## Problem description
Quote every line of the data below as it stands, omitting pictures.

*** Opening of Given records ***

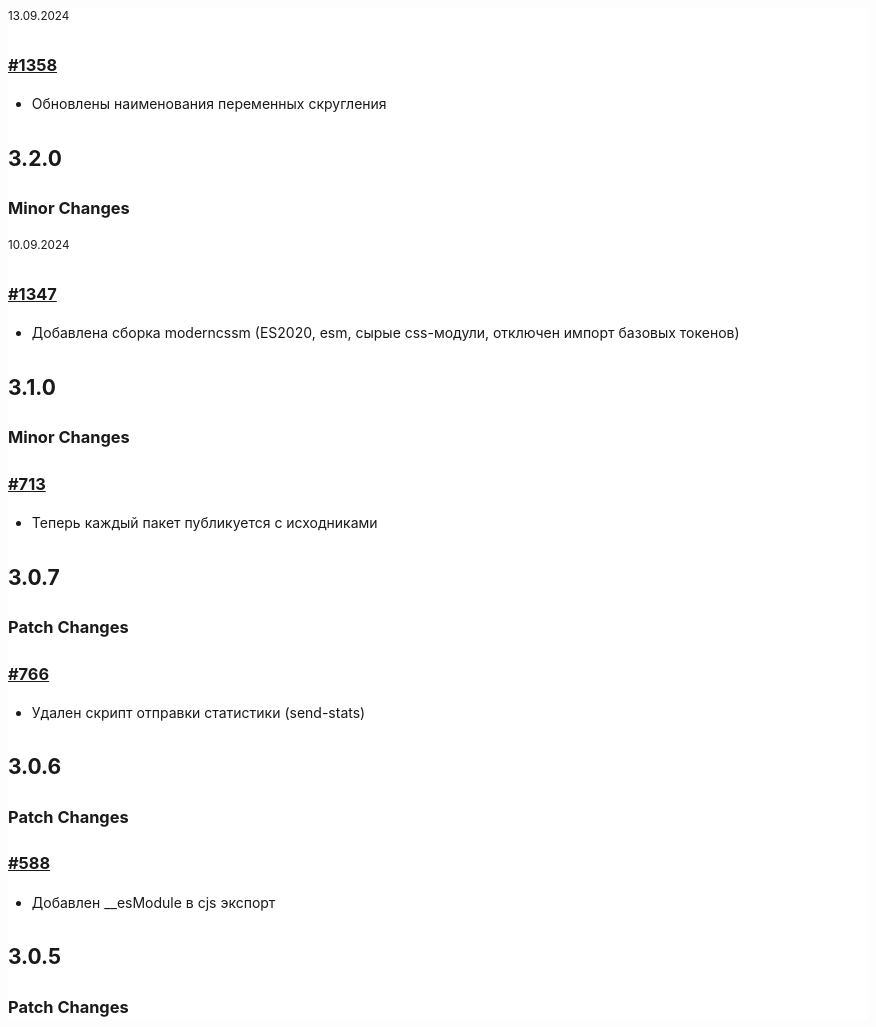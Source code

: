 <sup><time>13.09.2024</time></sup>

### [#1358](https://github.com/core-ds/core-components/pull/1358)

-   Обновлены наименования переменных скругления

## 3.2.0

### Minor Changes

<sup><time>10.09.2024</time></sup>

### [#1347](https://github.com/core-ds/core-components/pull/1347)

-   Добавлена сборка moderncssm (ES2020, esm, сырые css-модули, отключен импорт базовых токенов)

## 3.1.0

### Minor Changes

### [#713](https://github.com/core-ds/core-components/pull/713)

-   Теперь каждый пакет публикуется с исходниками

## 3.0.7

### Patch Changes

### [#766](https://github.com/core-ds/core-components/pull/766)

-   Удален скрипт отправки статистики (send-stats)

## 3.0.6

### Patch Changes

### [#588](https://github.com/core-ds/core-components/pull/588)

-   Добавлен \_\_esModule в cjs экспорт

## 3.0.5

### Patch Changes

*** Close of Given records ***

## Result of this exercise
Source code

: <sup><time>13.09.2024</time></sup>

### [#1358](https://github.com/core-ds/core-components/pull/1358)

-   Обновлены наименования переменных скругления

## 3.2.0

### Minor Changes

<sup><time>10.09.2024</time></sup>

### [#1347](https://github.com/core-ds/core-components/pull/1347)

-   Добавлена сборка moderncssm (ES2020, esm, сырые css-модули, отключен импорт базовых токенов)

## 3.1.0

### Minor Changes

### [#713](https://github.com/core-ds/core-components/pull/713)

-   Теперь каждый пакет публикуется с исходниками

## 3.0.7

### Patch Changes

### [#766](https://github.com/core-ds/core-components/pull/766)

-   Удален скрипт отправки статистики (send-stats)

## 3.0.6

### Patch Changes

### [#588](https://github.com/core-ds/core-components/pull/588)

-   Добавлен \_\_esModule в cjs экспорт

## 3.0.5

### Patch Changes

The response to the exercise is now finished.